Shajay Bhooshan Studio
Maria Paula Velasquez Garzon
We are proposing a flexible, automated robotic fabrication system, which exploits phase-changing materials and utilises the intelligence of a robotic arm through accurate repetitive actions. The system allows the fabrication of a continuous lattice structure that can be melted and reused or left to biodegrade. The dynamism and reusability of the system results in a variety of temporary architectural applications, where the manufactured lattice is manually assembled on site using heat.
Through the systematic manipulation of a phase-changing plastic, in this case polycaprolactone granules, material parameters were programmed in order to achieve structural performance. Taking into consideration the accuracy and constraints of industrial robotic arms within the physical and digital studies, structural beams were computed to be extruded in between mono-material nodes through simple repetitive actions. The customisation of the end effector of the robotic arm was crucial as it allowed us to generate an interface between the arm’s accuracy and the malleability of the material. In order to achieve a structural lattice it was necessary to consider pulling angles of materials, length of the pull and the orientation of the nodes between the beams in space. Through evaluation axial forces proved to work best for the lattice structure and therefore, negotiation between the relaxation of the lattice and its initial condition in order control and select the optimal configuration was required.

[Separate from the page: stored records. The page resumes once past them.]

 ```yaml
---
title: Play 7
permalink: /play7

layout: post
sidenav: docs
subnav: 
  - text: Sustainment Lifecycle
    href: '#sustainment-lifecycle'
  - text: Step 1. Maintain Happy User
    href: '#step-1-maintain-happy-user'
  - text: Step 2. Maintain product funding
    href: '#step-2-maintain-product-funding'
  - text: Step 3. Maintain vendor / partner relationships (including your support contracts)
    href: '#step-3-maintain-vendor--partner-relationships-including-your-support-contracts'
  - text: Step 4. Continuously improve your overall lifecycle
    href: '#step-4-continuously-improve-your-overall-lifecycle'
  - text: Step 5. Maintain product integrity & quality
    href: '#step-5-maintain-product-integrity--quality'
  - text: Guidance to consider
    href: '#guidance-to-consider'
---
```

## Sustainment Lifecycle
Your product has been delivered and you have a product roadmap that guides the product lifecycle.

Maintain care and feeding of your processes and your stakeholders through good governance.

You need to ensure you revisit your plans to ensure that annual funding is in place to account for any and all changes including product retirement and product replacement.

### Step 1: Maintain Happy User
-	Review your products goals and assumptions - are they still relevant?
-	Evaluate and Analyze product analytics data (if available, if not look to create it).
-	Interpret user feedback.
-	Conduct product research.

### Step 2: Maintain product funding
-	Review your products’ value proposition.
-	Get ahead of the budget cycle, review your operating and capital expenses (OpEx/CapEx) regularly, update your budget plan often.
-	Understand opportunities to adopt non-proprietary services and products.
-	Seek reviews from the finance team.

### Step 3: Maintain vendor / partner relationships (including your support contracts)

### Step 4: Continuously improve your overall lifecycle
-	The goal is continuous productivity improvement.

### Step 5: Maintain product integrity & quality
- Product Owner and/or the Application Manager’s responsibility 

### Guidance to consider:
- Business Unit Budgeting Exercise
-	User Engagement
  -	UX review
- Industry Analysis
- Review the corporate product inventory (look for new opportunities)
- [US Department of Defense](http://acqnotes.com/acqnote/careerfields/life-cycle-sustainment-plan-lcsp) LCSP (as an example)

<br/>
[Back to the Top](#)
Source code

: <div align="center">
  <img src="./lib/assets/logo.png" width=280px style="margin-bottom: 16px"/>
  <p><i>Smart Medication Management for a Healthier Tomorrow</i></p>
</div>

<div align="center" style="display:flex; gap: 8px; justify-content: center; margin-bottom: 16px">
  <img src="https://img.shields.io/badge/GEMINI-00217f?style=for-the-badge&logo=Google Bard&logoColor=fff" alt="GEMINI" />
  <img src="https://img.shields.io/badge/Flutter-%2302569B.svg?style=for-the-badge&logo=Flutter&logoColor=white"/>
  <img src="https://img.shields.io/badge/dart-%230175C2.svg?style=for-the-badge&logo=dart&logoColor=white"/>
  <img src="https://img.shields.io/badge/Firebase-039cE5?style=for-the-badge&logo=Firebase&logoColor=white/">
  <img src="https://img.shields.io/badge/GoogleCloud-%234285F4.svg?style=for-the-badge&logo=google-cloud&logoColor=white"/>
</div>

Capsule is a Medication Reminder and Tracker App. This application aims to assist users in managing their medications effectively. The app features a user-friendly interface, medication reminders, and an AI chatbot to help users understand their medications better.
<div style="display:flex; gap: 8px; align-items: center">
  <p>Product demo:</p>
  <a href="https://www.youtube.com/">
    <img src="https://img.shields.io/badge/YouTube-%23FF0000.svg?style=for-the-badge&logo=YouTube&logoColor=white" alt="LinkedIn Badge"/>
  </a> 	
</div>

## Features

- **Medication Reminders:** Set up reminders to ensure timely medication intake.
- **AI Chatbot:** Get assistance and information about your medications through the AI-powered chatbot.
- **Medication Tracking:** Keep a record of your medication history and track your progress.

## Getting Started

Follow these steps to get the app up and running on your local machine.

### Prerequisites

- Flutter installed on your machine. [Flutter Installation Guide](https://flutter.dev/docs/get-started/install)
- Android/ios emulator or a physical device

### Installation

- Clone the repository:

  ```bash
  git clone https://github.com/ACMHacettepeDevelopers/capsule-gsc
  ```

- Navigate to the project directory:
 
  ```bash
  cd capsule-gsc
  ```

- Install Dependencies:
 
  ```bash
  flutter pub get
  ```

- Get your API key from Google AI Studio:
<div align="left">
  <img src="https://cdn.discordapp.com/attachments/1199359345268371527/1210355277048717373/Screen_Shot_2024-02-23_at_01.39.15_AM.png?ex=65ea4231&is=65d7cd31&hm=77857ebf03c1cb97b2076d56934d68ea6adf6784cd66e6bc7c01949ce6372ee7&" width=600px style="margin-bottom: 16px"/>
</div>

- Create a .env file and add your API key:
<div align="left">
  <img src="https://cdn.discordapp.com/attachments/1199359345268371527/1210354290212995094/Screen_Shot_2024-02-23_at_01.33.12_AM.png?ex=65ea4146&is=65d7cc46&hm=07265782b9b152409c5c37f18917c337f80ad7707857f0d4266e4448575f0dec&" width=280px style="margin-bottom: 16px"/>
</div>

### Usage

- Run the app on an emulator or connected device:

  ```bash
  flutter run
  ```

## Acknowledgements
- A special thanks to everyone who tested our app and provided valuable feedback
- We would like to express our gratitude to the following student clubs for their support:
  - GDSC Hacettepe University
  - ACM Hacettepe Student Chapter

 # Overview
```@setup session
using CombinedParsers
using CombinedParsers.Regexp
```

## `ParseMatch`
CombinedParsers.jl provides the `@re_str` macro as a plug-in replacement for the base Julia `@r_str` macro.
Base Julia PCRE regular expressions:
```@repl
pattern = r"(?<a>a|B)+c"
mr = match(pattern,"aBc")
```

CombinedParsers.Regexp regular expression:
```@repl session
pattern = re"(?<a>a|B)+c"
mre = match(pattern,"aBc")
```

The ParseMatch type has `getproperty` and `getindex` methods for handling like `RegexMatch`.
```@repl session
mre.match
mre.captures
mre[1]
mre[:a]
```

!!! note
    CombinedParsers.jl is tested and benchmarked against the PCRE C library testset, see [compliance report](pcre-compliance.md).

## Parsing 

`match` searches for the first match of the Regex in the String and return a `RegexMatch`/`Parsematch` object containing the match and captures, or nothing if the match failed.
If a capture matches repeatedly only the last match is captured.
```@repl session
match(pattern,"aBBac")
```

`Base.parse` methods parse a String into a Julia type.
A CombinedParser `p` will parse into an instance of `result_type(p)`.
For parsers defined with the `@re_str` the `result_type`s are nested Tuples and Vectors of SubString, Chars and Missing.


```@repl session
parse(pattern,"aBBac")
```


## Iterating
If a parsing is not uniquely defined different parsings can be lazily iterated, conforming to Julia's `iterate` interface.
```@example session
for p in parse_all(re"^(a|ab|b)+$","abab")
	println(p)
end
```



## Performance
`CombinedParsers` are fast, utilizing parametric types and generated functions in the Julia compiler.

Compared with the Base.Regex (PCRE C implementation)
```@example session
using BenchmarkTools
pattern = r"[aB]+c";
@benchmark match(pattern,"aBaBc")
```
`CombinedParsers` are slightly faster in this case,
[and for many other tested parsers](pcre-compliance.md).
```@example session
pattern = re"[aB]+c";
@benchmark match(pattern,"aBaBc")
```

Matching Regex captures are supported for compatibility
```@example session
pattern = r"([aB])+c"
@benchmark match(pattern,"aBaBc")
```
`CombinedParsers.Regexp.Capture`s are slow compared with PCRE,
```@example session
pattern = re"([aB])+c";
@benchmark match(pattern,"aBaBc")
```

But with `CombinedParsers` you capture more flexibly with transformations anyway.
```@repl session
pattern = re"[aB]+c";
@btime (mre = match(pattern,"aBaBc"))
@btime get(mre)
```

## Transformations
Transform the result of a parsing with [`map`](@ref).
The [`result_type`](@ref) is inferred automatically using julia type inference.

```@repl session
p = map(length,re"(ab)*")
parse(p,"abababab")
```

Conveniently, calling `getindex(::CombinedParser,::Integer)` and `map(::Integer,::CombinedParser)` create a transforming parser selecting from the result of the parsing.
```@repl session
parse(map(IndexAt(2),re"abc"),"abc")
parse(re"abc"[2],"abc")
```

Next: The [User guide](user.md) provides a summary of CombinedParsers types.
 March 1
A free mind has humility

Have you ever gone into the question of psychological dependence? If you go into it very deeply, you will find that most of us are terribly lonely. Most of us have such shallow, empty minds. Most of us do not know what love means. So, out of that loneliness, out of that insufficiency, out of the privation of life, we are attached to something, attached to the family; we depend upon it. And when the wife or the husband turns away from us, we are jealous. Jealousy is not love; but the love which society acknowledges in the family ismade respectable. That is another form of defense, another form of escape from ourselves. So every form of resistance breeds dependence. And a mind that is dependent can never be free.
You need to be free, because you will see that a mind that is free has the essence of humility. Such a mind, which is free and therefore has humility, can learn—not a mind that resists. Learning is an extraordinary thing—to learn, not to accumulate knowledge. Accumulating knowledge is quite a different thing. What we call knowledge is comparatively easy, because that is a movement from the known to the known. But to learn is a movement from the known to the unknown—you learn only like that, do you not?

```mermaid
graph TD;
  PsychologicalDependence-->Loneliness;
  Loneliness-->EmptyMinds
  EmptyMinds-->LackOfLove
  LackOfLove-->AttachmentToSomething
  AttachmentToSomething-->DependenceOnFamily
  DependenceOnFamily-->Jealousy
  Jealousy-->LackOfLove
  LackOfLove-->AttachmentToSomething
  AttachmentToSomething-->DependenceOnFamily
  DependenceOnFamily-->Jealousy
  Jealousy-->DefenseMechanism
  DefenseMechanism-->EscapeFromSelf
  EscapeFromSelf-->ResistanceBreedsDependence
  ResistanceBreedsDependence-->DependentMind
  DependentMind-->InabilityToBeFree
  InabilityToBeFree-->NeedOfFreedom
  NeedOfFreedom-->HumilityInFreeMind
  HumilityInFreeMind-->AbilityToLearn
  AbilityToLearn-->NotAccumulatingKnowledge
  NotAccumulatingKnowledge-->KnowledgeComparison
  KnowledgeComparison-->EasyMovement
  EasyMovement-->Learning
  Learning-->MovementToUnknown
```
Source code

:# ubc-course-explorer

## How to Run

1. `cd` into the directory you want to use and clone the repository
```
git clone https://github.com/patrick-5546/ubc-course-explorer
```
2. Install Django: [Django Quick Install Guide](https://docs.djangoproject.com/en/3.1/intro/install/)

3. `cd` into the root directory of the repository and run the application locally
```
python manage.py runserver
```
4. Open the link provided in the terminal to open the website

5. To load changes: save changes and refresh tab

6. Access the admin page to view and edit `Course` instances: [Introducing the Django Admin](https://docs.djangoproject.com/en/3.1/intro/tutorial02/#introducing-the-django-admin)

Architecture and construction contribute to 70 percent of the overall waste production in London. This research proposes a reusable, biodegradable and temporary architecture. The system is a joint-less, mono-material, self-supporting system that does not require formwork. The fabrication system is enclosed in a mobile unit, shifting the existing paradigm of the factory away from rigid, pre-fabricated components and towards custom architecture utilising phase-changing materials with on-site robotic fabrication. This allows for minimum manual assembly, greatly decreasing the construction and assembly times and removing the necessity for scaffolding.